Hugely profitable companies that won't restore the 401(k) match they ditched in 2008.

Commentary about business and finance.
Aug. 4 2010 3:56 PM

The 401(k) Travesty

Hugely profitable companies that won't restore the 401(k) match they ditched in 2008.

Shouldn't UPS restore its perks? Click image to expand.
Shouldn't UPS restore its perks?

Recent government data suggest an economy in confusion. Growth and consumption are slowing, but savings are rising, up to 6.4 percent of personal income. The savings rate, in fact, has been climbing for three years, as Americans have been hoarding cash to protect themselves against the struggling economy.

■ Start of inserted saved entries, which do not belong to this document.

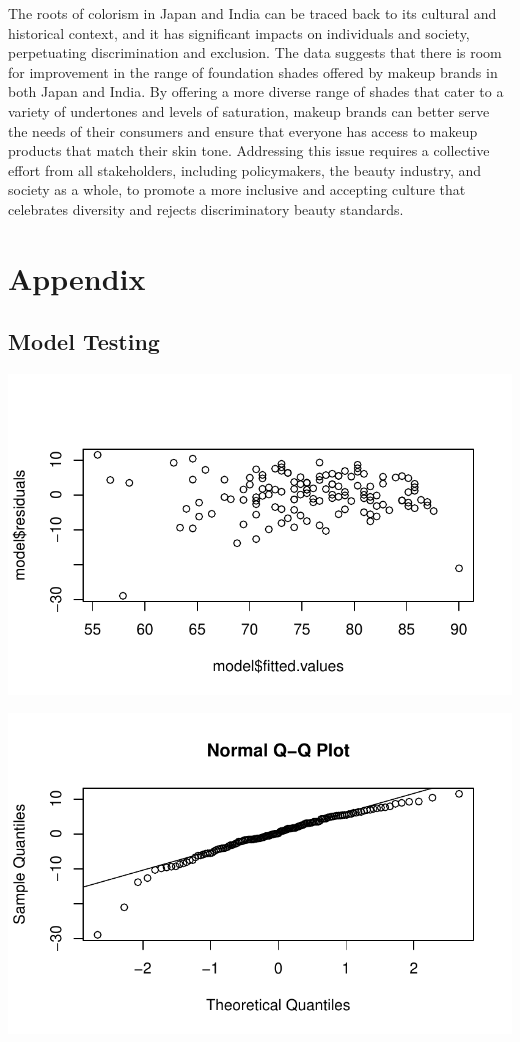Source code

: \documentclass[
  letterpaper,
  DIV=11,
  numbers=noendperiod]{scrartcl}
\begin{document}
The roots of colorism in Japan and India can be traced back to its
cultural and historical context, and it has significant impacts on
individuals and society, perpetuating discrimination and exclusion. The
data suggests that there is room for improvement in the range of
foundation shades offered by makeup brands in both Japan and India. By
offering a more diverse range of shades that cater to a variety of
undertones and levels of saturation, makeup brands can better serve the
needs of their consumers and ensure that everyone has access to makeup
products that match their skin tone. Addressing this issue requires a
collective effort from all stakeholders, including policymakers, the
beauty industry, and society as a whole, to promote a more inclusive and
accepting culture that celebrates diversity and rejects discriminatory
beauty standards.

\newpage

\hypertarget{appendix}{%
\section{Appendix}\label{appendix}}

\hypertarget{model-testing}{%
\subsection{Model Testing}\label{model-testing}}

\includegraphics{paper_files/figure-pdf/unnamed-chunk-9-1.pdf}

\includegraphics{paper_files/figure-pdf/unnamed-chunk-9-2.pdf}
\end{document}
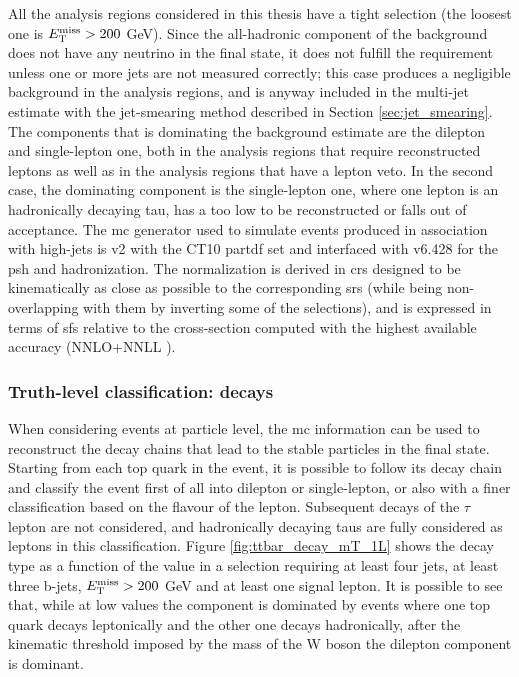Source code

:All the analysis regions considered in this thesis have a tight \met selection (the loosest one is $E_{\rm T}^{\mathrm{miss}} > 200$ GeV). Since the all-hadronic component 
of the \ttbar background does not have any neutrino in the final state, it does not fulfill the \met requirement unless one or more jets are not measured correctly; this case produces a negligible background in the analysis regions, and is anyway included in the multi-jet estimate with the jet-smearing method described in Section \ref{sec:jet_smearing}.
The \ttbar components that is dominating the background estimate are the dilepton and single-lepton one, both in the analysis regions that require reconstructed leptons as well as in the analysis regions that have a lepton veto.
In the second case, the dominating component is the single-lepton one, where one lepton is an hadronically decaying tau, has a \pt too low to be reconstructed or falls out of acceptance. 
The \gls{mc} generator used to simulate \ttbar events produced in association with high-\pt jets is \PowhegBox v2 with the CT10 \gls{partdf} set \cite{Lai:2010vv} and interfaced with \PY v6.428 \cite{Sjostrand:2006za} for the \gls{psh} and hadronization. 
The normalization is derived in \glspl{cr} designed to be kinematically as close as possible to the corresponding \glspl{sr} (while being non-overlapping with them by inverting some of the selections), and is expressed in terms of \glspl{sf} relative to the cross-section computed with the highest
available accuracy (NNLO+NNLL \cite{Czakon:2011xx}).

\subsubsection*{Truth-level classification: \ttbar decays}

When considering events at particle level,
the \gls{mc} information can be used to reconstruct the decay chains that lead to the stable particles in the final state. 
Starting from each top quark in the event, it is possible to follow its decay chain and classify the event first of all into dilepton or single-lepton, or also with a finer classification based on the flavour of the lepton. 
Subsequent decays of the $\tau$ lepton are not considered, and hadronically decaying taus are fully considered as leptons in this classification. 
Figure \ref{fig:ttbar_decay_mT_1L} shows the \ttbar decay type as a function of the \mt value  in a selection requiring at least four jets, at least three b-jets, $E_{\rm T}^{\mathrm{miss}}>200$ GeV and at least one signal lepton. It is possible to see that, while at low \mt values the \ttbar component is dominated by events where one top quark decays leptonically and the other one decays hadronically, after the kinematic threshold imposed by the mass of the W boson the dilepton component is dominant. 

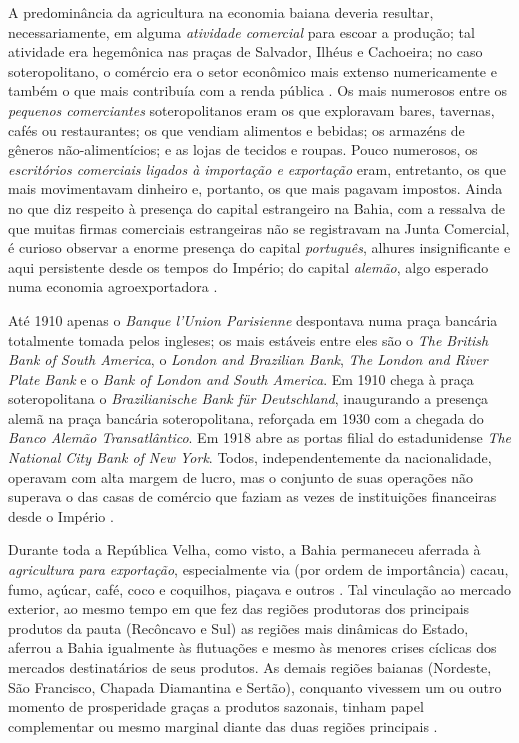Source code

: A predominância da agricultura na economia baiana deveria resultar, necessariamente, em alguma \textit{atividade comercial} para escoar a produção; tal atividade era hegemônica nas praças de Salvador, Ilhéus e Cachoeira; no caso soteropolitano, o comércio era o setor econômico mais extenso numericamente e também o que mais contribuía com a renda pública \cite[p.~55]{CPE1980}. Os mais numerosos entre os \textit{pequenos comerciantes} soteropolitanos eram os que exploravam bares, tavernas, cafés ou restaurantes; os que vendiam alimentos e bebidas; os armazéns de gêneros não-alimentícios; e as lojas de tecidos e roupas. Pouco numerosos, os \textit{escritórios comerciais ligados à importação e exportação} eram, entretanto, os que mais movimentavam dinheiro e, portanto, os que mais pagavam impostos. Ainda no que diz respeito à presença do capital estrangeiro na Bahia, com a ressalva de que muitas firmas comerciais estrangeiras não se registravam na Junta Comercial, é curioso observar a enorme presença do capital \textit{português}, alhures insignificante e aqui persistente desde os tempos do Império; do capital \textit{alemão}, algo esperado numa economia agroexportadora \cite[p.~69-70]{CPE1980}. 

Até 1910 apenas o \textit{Banque l'Union Parisienne} despontava numa praça bancária totalmente tomada pelos ingleses; os mais estáveis entre eles são o \textit{The British Bank of South America}, o \textit{London and Brazilian Bank}, \textit{The London and River Plate Bank} e o \textit{Bank of London and South America}. Em 1910 chega à praça soteropolitana o \textit{Brazilianische Bank für Deutschland}, inaugurando a presença alemã na praça bancária soteropolitana, reforçada em 1930  com a chegada do \textit{Banco Alemão Transatlântico}. Em 1918 abre as portas filial do estadunidense \textit{The National City Bank of New York}. Todos, independentemente da nacionalidade, operavam com alta margem de lucro, mas o conjunto de suas operações não superava o das casas de comércio que faziam as vezes de instituições financeiras desde o Império \cite[p.~55]{CPE1980}.

Durante toda a República Velha, como visto, a Bahia permaneceu aferrada à \textit{agricultura para exportação}, especialmente via (por ordem de importância) cacau, fumo, açúcar, café, coco e coquilhos, piaçava e outros \cite[p.~77;110]{CPE1980}. Tal vinculação ao mercado exterior, ao mesmo tempo em que fez das regiões produtoras dos principais produtos da pauta (Recôncavo e Sul) as regiões mais dinâmicas do Estado, aferrou a Bahia igualmente às flutuações e mesmo às menores crises cíclicas dos mercados destinatários de seus produtos. As demais regiões baianas (Nordeste, São Francisco, Chapada Diamantina e Sertão), conquanto vivessem um ou outro momento de prosperidade graças a produtos sazonais, tinham papel complementar ou mesmo marginal diante das duas regiões principais \cite[p.~77]{CPE1980}.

While the rising savings rate is generally good news for the economy, it is the problem that's discouraging businesses from taking risks, investing, and hiring. In its June 2010 survey of its members, the National Federation of Independent Businesses found that the single most important problem, by a long shot, is "poor sales" (30 percent). Twice as many identified poor sales as the single most important problem as they did "government regulations and red tape."

But businesses aren't helping matters much. One of the reasons Americans are saving more of their salaries and wages is that in 2008 and 2009, employers stopped doing the things they have historically done to make their employees feel confident about spending—contributing to 401(k)s, paying for benefits, raising salaries in line with inflation. Corporate America's productivity and efficiency gains since the onset of the Great Recession have been impressive and an important contributor to the recovery. Businesses cut costs aggressively largely by cutting jobs, salaries, benefits, and perks.

Companies made these cutbacks out of desperation. The problem is that today, a year after the economy began to expand, and after several quarters of profit growth—Bloomberg reported that "profits among S&P 500 companies will rise 35 percent in 2010, the fastest pace in 22 years"—companies aren't restoring any of those cuts.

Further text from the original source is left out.